Absurdist, Surreal, Downright strange stuff here. Anyone read pic related? Good shit.
>>7319678
Also, how is Kafka beyond The Trial and Metamorphosis? Never got past those in high school.
How accurate is this?
>>7319678
Murakami by Micah Lidberg, 1/?
>>7319689
Short stories are great, read in the penal colony.
>>7319678
>Murakami by Micah Lidberg, 2/?
>>7319696
This is legit, The Opposing Shore and The Hearing Trumpet are great.
>>7319709
I remember this! It's where I learned the word for Epaulette, 19th century shoulder tassels. I don't think I ever finished it, may have to abandon thread to do that now.
>>7319696
pretty accurate, but to add to it you should look up the writers chosen for Der Orchideengarten (German precursor to Weird Tales magazine), and the writers around the Symbolist and Expressionist movements which predate it slightly.
>>7319767
Interesting. Any specific ones you'd recommend? Discussion on surreal/absurd lit always seems to get its feel of German with Kafka and forgets everything else beyond Zürn and Ernst.
>>7319678
Someone should write a novel like, "The Hobbit gets kidnapped by Peter Pan and taken to Treasure Island."
>>7319719
Actually, the opposing shore is mediocre.
The Foundation Pit
>>7319678
Can someone explain to me how Surrealism relates to Absurdism please? I've read Camus or Dostoevsky and I like Absurdism as an extension of Existentialism.
>>7320457
It is. People link surrealism and absurdism because of the techniques they share, like arbitrary logic.
Was this ever translated?
>>7320412
If you can find it, Perutz's In between Nine and Nine (I'm not sure if that's the English title, it is easier to find in German) is a good novel. ETA Hoffmann of course featured, and it is easier to find his work in English, but he is horror and surreal, not surreal and as background horror like Perutz.

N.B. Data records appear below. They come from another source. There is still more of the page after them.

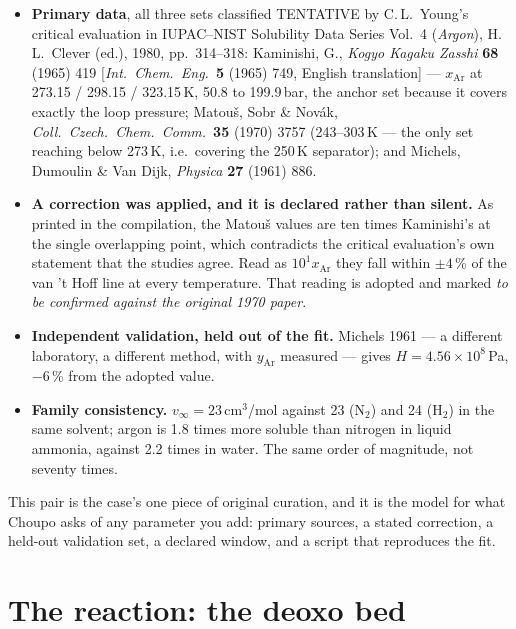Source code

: \documentclass[11pt,a4paper]{article}
\begin{document}
\begin{itemize}[leftmargin=*]
\item \textbf{Primary data}, all three sets classified TENTATIVE by
      C.\,L.\ Young's critical evaluation in IUPAC--NIST Solubility Data
      Series Vol.~4 (\emph{Argon}), H.\,L.\ Clever (ed.), 1980, pp.~314--318:
      Kaminishi, G., \emph{Kogyo Kagaku Zasshi} \textbf{68} (1965) 419
      [\emph{Int.\ Chem.\ Eng.}\ \textbf{5} (1965) 749, English translation]
      --- $x_{\mathrm{Ar}}$ at 273.15 / 298.15 / 323.15\,K, 50.8 to
      199.9\,bar, the anchor set because it covers exactly the loop pressure;
      Matou\v{s}, Sobr \& Nov\'ak, \emph{Coll.\ Czech.\ Chem.\ Comm.}\
      \textbf{35} (1970) 3757 (243--303\,K --- the only set reaching below
      273\,K, i.e.\ covering the 250\,K separator); and Michels, Dumoulin
      \& Van Dijk, \emph{Physica} \textbf{27} (1961) 886.
\item \textbf{A correction was applied, and it is declared rather than
      silent.} As printed in the compilation, the Matou\v{s} values are ten
      times Kaminishi's at the single overlapping point, which contradicts the
      critical evaluation's own statement that the studies agree. Read as
      $10^{1}x_{\mathrm{Ar}}$ they fall within $\pm4$\,\% of the van 't Hoff
      line at every temperature. That reading is adopted and marked \emph{to be
      confirmed against the original 1970 paper}.
\item \textbf{Independent validation, held out of the fit.} Michels 1961 ---
      a different laboratory, a different method, with $y_{\mathrm{Ar}}$
      measured --- gives $H = 4.56\times10^{8}$\,Pa, $-6$\,\% from the adopted
      value.
\item \textbf{Family consistency.} $v_\infty = 23$\,cm$^3$/mol against 23
      (N$_2$) and 24 (H$_2$) in the same solvent; argon is 1.8 times more
      soluble than nitrogen in liquid ammonia, against 2.2 times in water.
      The same order of magnitude, not seventy times.
\end{itemize}

This pair is the case's one piece of original curation, and it is the model for
what Choupo asks of any parameter you add: primary sources, a stated
correction, a held-out validation set, a declared window, and a script that
reproduces the fit.

\section{The reaction: the deoxo bed}
\end{document}
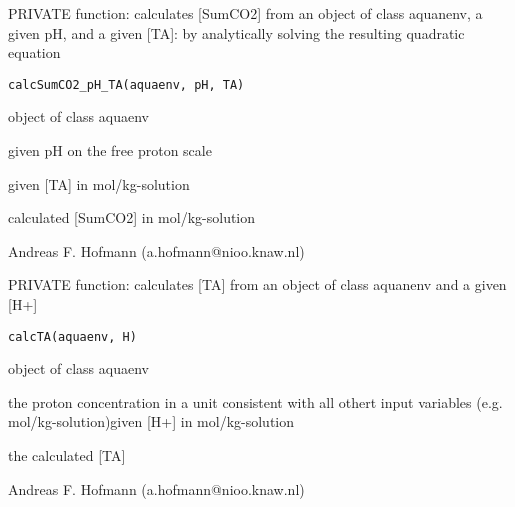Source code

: \documentclass{article}
\begin{document}
\begin{Description}\relax
PRIVATE function: calculates [SumCO2]  from an object of class aquanenv, a given pH, and a given [TA]: by analytically solving the resulting quadratic equation
\end{Description}
\begin{Usage}
\begin{verbatim}calcSumCO2_pH_TA(aquaenv, pH, TA)\end{verbatim}
\end{Usage}
\begin{Arguments}
\begin{ldescription}
\item[\code{aquaenv }] object of class aquaenv
\item[\code{pH }] given pH on the free proton scale
\item[\code{TA }] given [TA] in mol/kg-solution
\end{ldescription}
\end{Arguments}
\begin{Value}
calculated [SumCO2] in mol/kg-solution
\end{Value}
\begin{Author}\relax
Andreas F. Hofmann (a.hofmann@nioo.knaw.nl)
\end{Author}

\begin{Description}\relax
PRIVATE function: calculates [TA] from an object of class aquanenv and a given [H+]
\end{Description}
\begin{Usage}
\begin{verbatim}calcTA(aquaenv, H)\end{verbatim}
\end{Usage}
\begin{Arguments}
\begin{ldescription}
\item[\code{aquaenv }] object of class aquaenv
\item[\code{H }] the proton concentration in a unit consistent with all othert input variables (e.g. mol/kg-solution)given [H+] in mol/kg-solution
\end{ldescription}
\end{Arguments}
\begin{Value}
the calculated [TA]
\end{Value}
\begin{Author}\relax
Andreas F. Hofmann (a.hofmann@nioo.knaw.nl)
\end{Author}
\end{document}
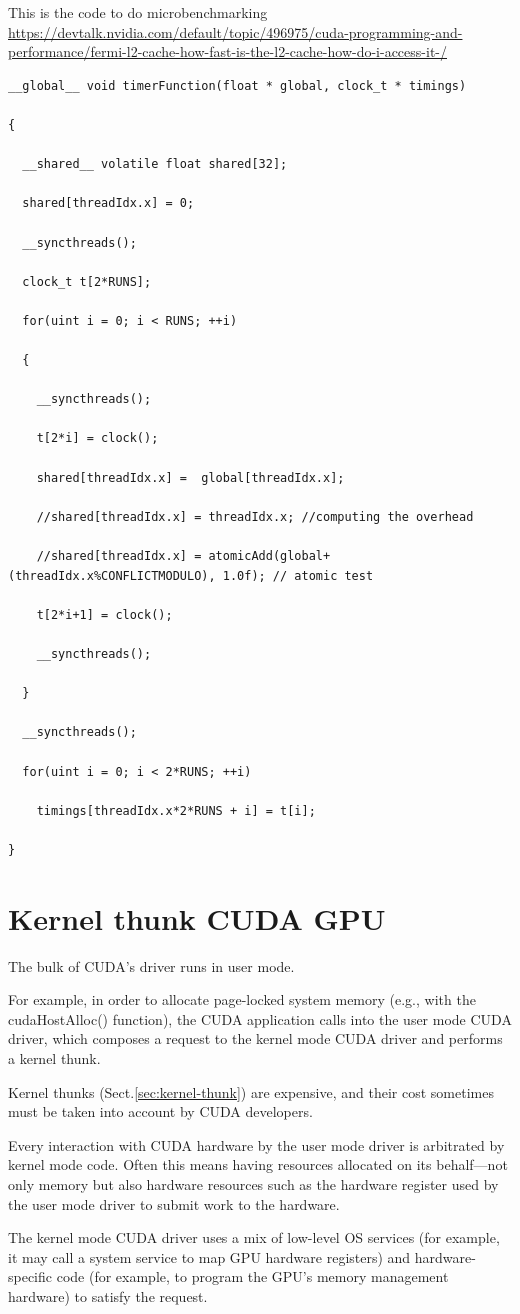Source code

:This is the code to do microbenchmarking
\url{https://devtalk.nvidia.com/default/topic/496975/cuda-programming-and-performance/fermi-l2-cache-how-fast-is-the-l2-cache-how-do-i-access-it-/}
\begin{verbatim}
__global__ void timerFunction(float * global, clock_t * timings) 

{

  __shared__ volatile float shared[32];

  shared[threadIdx.x] = 0;

  __syncthreads();

  clock_t t[2*RUNS];

  for(uint i = 0; i < RUNS; ++i)

  {

    __syncthreads();

    t[2*i] = clock();

    shared[threadIdx.x] =  global[threadIdx.x]; 

    //shared[threadIdx.x] = threadIdx.x; //computing the overhead

    //shared[threadIdx.x] = atomicAdd(global+(threadIdx.x%CONFLICTMODULO), 1.0f); // atomic test

    t[2*i+1] = clock();

    __syncthreads();

  }

  __syncthreads();

  for(uint i = 0; i < 2*RUNS; ++i)

    timings[threadIdx.x*2*RUNS + i] = t[i];

} 
\end{verbatim}


\section{Kernel thunk CUDA GPU}
\label{sec:kernel-thunk-CUDA}

The bulk of CUDA’s driver runs in user mode.

For example, in order to allocate page-locked system memory (e.g., with the
cudaHostAlloc() function), the CUDA application calls into the user mode CUDA
driver, which composes a request to the kernel mode CUDA driver and performs a
kernel thunk.


Kernel thunks (Sect.\ref{sec:kernel-thunk}) are expensive, and their cost sometimes
must be taken into account by CUDA developers.

Every interaction with CUDA hardware by the user mode driver is arbitrated by
kernel mode code. Often this means having resources allocated on its behalf—not
only memory but also hardware resources such as the hardware register used by
the user mode driver to submit work to the hardware.


The kernel mode CUDA driver uses a mix of low-level OS services (for example, it
may call a system service to map GPU hardware registers) and hardware-specific
code (for example, to program the GPU’s memory management hardware) to satisfy
the request.


  



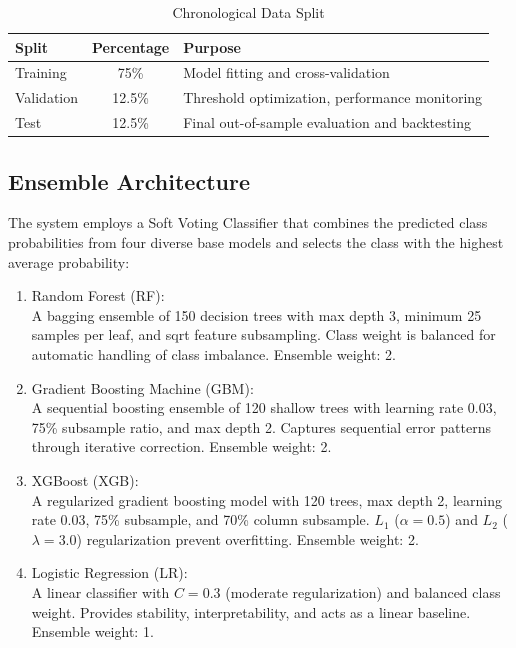 \documentclass[12pt, a4paper]{report}
\begin{document}
	\begin{table}[H]
		\centering
		\begin{tabularx}{\textwidth}{|l|c|X|}
			\hline
			\textbf{Split} & \textbf{Percentage} & \textbf{Purpose} \\
			\hline
			Training & 75\% & Model fitting and cross-validation \\
			\hline
			Validation & 12.5\% & Threshold optimization, performance monitoring \\
			\hline
			Test & 12.5\% & Final out-of-sample evaluation and backtesting \\
			\hline
		\end{tabularx}
		\caption{Chronological Data Split}
		\label{tab:data-split}
	\end{table}
	
	\subsection{Ensemble Architecture}
	The system employs a Soft Voting Classifier that combines the predicted class probabilities from four diverse base models and selects the class with the highest average probability:
	
	\vspace{-18pt}
	\begin{enumerate}
		\renewcommand{\labelenumi}{\roman{enumi}.}
		\item Random Forest (RF):\\
		A bagging ensemble of 150 decision trees with max depth 3, minimum 25 samples per leaf, and sqrt feature subsampling. Class weight is balanced for automatic handling of class imbalance. Ensemble weight: 2.
		\item Gradient Boosting Machine (GBM):\\
		A sequential boosting ensemble of 120 shallow trees with learning rate 0.03, 75\% subsample ratio, and max depth 2. Captures sequential error patterns through iterative correction. Ensemble weight: 2.
		\item XGBoost (XGB):\\
		A regularized gradient boosting model with 120 trees, max depth 2, learning rate 0.03, 75\% subsample, and 70\% column subsample. $L_1$ ($\alpha=0.5$) and $L_2$ ($\lambda=3.0$) regularization prevent overfitting. Ensemble weight: 2.
		\item Logistic Regression (LR):\\
		A linear classifier with $C = 0.3$ (moderate regularization) and balanced class weight. Provides stability, interpretability, and acts as a linear baseline. Ensemble weight: 1.
	\end{enumerate}
	
\end{document}
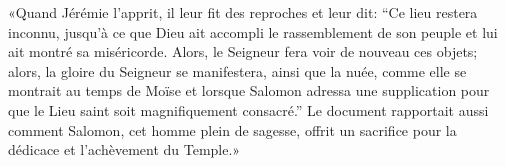 «Quand Jérémie l’apprit, il leur fit des reproches et leur dit:
	“Ce lieu restera inconnu,
	jusqu’à ce que Dieu ait accompli le rassemblement de son peuple
	et lui ait montré sa miséricorde.
Alors, le Seigneur fera voir de nouveau ces objets;
	alors, la gloire du Seigneur se manifestera, ainsi que la nuée,
		comme elle se montrait au temps de Moïse
	et lorsque Salomon adressa une supplication
		pour que le Lieu saint soit magnifiquement consacré.”
Le document rapportait aussi comment Salomon, cet homme plein de sagesse,
	offrit un sacrifice pour la dédicace et l’achèvement du Temple.»
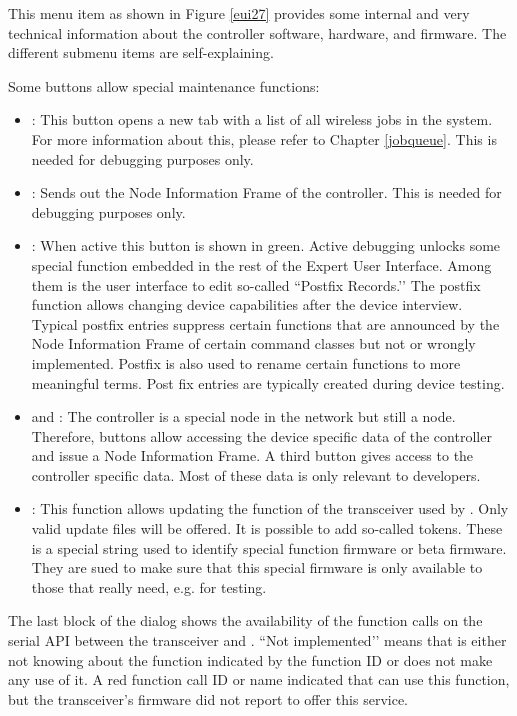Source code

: {This menu item as shown in Figure \ref{eui27} provides some internal and very technical 
information about the \zway controller software, hardware, and firmware. The different 
submenu items are self-explaining.

Some buttons allow special maintenance functions:

\begin{itemize}

\item {}: This button opens a new tab with a list of all wireless jobs in 
the system. For more information about this, please refer to Chapter \ref{jobqueue}. 
This is needed for debugging purposes only.
\item {}: Sends out the Node Information Frame of the \zway controller. 
This is needed for debugging purposes only.
\item {}: When active this button is shown in green. Active debugging unlocks 
some special function embedded in the rest of the Expert User Interface. Among them is the 
user interface to edit so-called ``Postfix Records.’’ The postfix function allows changing 
device capabilities after the device interview. Typical postfix entries suppress certain 
functions that are announced by the Node Information Frame of certain command classes but 
not or wrongly implemented. Postfix is also used to rename certain functions to more 
meaningful terms. Post fix entries are typically created during device testing.
\item {} and : The controller is a 
special node in the network but still a node. Therefore, buttons allow accessing the device 
specific data of the controller and issue a Node Information Frame. A third button gives 
access to the controller specific data. Most of these data is only relevant to developers.

\item {}: This function allows updating the function of the \zwave 
transceiver used by \zway. Only valid update files will be offered. It is possible to 
add so-called tokens. These is a special string used to identify special function 
firmware or beta firmware. They are sued to make sure that this special firmware is only 
available to those that really need, e.g. for testing.
\end{itemize}


The last block of the dialog shows the availability of the function calls on the serial 
API between the \zwave transceiver and \zway. ``Not implemented’’ means that \zway is 
either not knowing about the function indicated by the function ID or does not make any 
use of it. A red function call ID or name indicated that \zway can use this function, but 
the transceiver’s firmware did not report to offer this service.

}
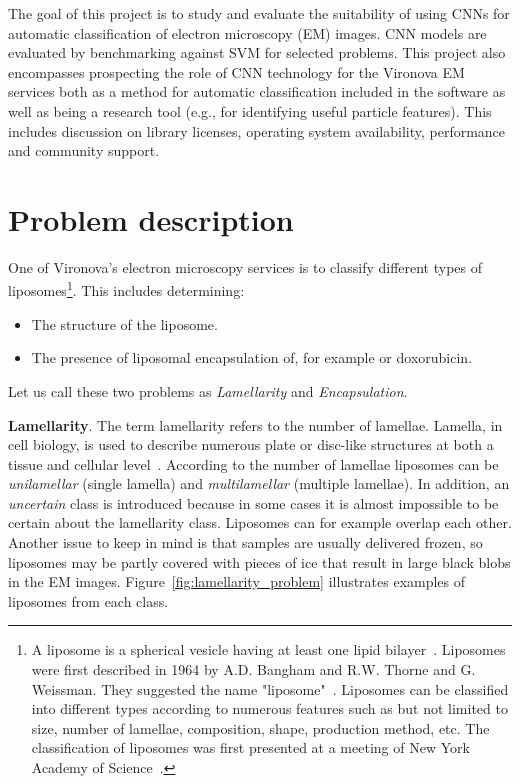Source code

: \documentclass[a4paper, 11pt, table]{article}
\begin{document}
The goal of this project is to study and evaluate the suitability of using CNNs for automatic classification of electron microscopy (EM) images. CNN models are evaluated by benchmarking against SVM for selected problems. This project also encompasses prospecting the role of CNN technology for the Vironova EM services both as a method for automatic classification included in the software as well as being a research tool (e.g., for identifying useful particle features). This includes discussion on library licenses, operating system availability, performance and community support.

\section{Problem description}
\label{sec:problem_description}
One of Vironova's electron microscopy services is to classify different types of liposomes\footnote{A liposome is a spherical vesicle having at least one lipid bilayer~\cite{betageri1993liposome}. Liposomes were first described in 1964 by A.D. Bangham and R.W. Thorne and G. Weissman. They suggested the name "liposome"~\cite{betageri1993liposome}. Liposomes can be classified into different types according to numerous features such as but not limited to size, number of lamellae, composition, shape, production method, etc. The classification of liposomes was first presented at a meeting of New York Academy of Science~\cite{liposomes1978}.}. This includes determining:
\begin{itemize}
\item The structure of the liposome.
\item The presence of liposomal encapsulation of, for example or doxorubicin.
\end{itemize}

Let us call these two problems as \textit{Lamellarity} and \textit{Encapsulation}.\medskip

\textbf{Lamellarity}. The term lamellarity refers to the number of lamellae. Lamella, in cell biology, is used to describe numerous plate or disc-like structures at both a tissue and cellular level~\cite{cammack2006oxford}. According to the number of lamellae liposomes can be \textit{unilamellar} (single lamella) and \textit{multilamellar} (multiple lamellae). In addition, an \textit{uncertain} class is introduced because in some cases it is almost impossible to be certain about  the lamellarity class. Liposomes can for example overlap each other. Another issue to keep in mind is that samples are usually delivered frozen, so liposomes may be partly covered with pieces of ice that result in large black blobs in the EM images. Figure~\ref{fig:lamellarity_problem} illustrates examples of liposomes from each class.
\end{document}
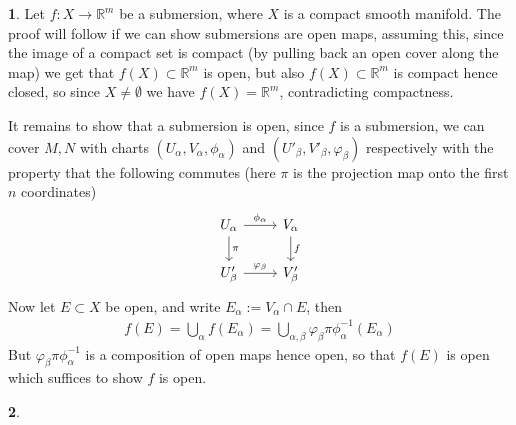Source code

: \documentclass[10.5pt]{article}
\theoremstyle{definition}
\newtheorem{pb}{}
\begin{document}
    \begin{pb}
        Let \(f: X \to \mathbb{R}^m\) be a submersion, where \(X\) is a compact smooth manifold. The proof will follow if we can show submersions are open maps, assuming this, since the image of a compact set is compact (by pulling back an open cover along the map) we get that \(f(X) \subset \mathbb{R}^m\) is open, but also \(f(X) \subset \mathbb{R}^m\) is compact hence closed, so since \(X \neq \emptyset\) we have \(f(X) = \mathbb{R}^m\), contradicting compactness.

        It remains to show that a submersion is open, since \(f\) is a submersion, we can cover \(M,N\) with charts \((U_\alpha,V_\alpha,\phi_\alpha)\) and \((U'_\beta,V'_\beta,\varphi_\beta)\) respectively with the property that the following commutes (here \(\pi\) is the projection map onto the first \(n\) coordinates)
        \begin{equation*}
            \begin{tikzcd}
                U_\alpha \arrow[d,"\pi"] \arrow[r,"\phi_\alpha"] &V_\alpha \arrow[d,"f"]\\
                U_\beta' \arrow[r,"\varphi_\beta"] &V_\beta'
            \end{tikzcd}
        \end{equation*}
        Now let \(E \subset X\) be open, and write \(E_\alpha := V_\alpha \cap E\), then
        \begin{align*}
            f(E) = \bigcup_\alpha f(E_\alpha) = \bigcup_{\alpha,\beta} \varphi_\beta\pi\phi_\alpha^{-1}(E_\alpha)
        \end{align*}
        But \(\varphi_\beta\pi\phi_\alpha^{-1}\) is a composition of open maps hence open, so that \(f(E)\) is open which suffices to show \(f\) is open.
    \end{pb}
    \begin{pb}
        
    \end{pb}
\end{document}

The Orchids Garden published a lot of the French horror tales of the time (Gautier's Dead Lover, which I think is in English as Clarimonde) and other psychological horrors works like Wells, Poe et al., so it could fit in art from their writers who were also illustrators, therefore it's a weird marriage of influence and homage, horror and the surreal.
Kubin did a lot of their blocks and his novel The other Side has a lot of the tone you'd find in a Gautier or Poe story with a rising sense of horror and increasing features of the absurd, but Perutz breaks through to the kind of dropped in the absurdity from the start most people associate more with Camus, or Kafka if they've only read Metamorphosis. If you prefer one kind to the other, choose accordingly.
I assume you might speak German, but if you are dependent on English translations, there's a recent translation of Zurn's, The Trumpets of Jericho. It's very weird, and probably as close as you'll get to the weirdness of her Man in Jasmine in English, now that is out of print.
>>7320515
Noted,
As to German, it's been a while but I'll try to find Perutz. Cheers!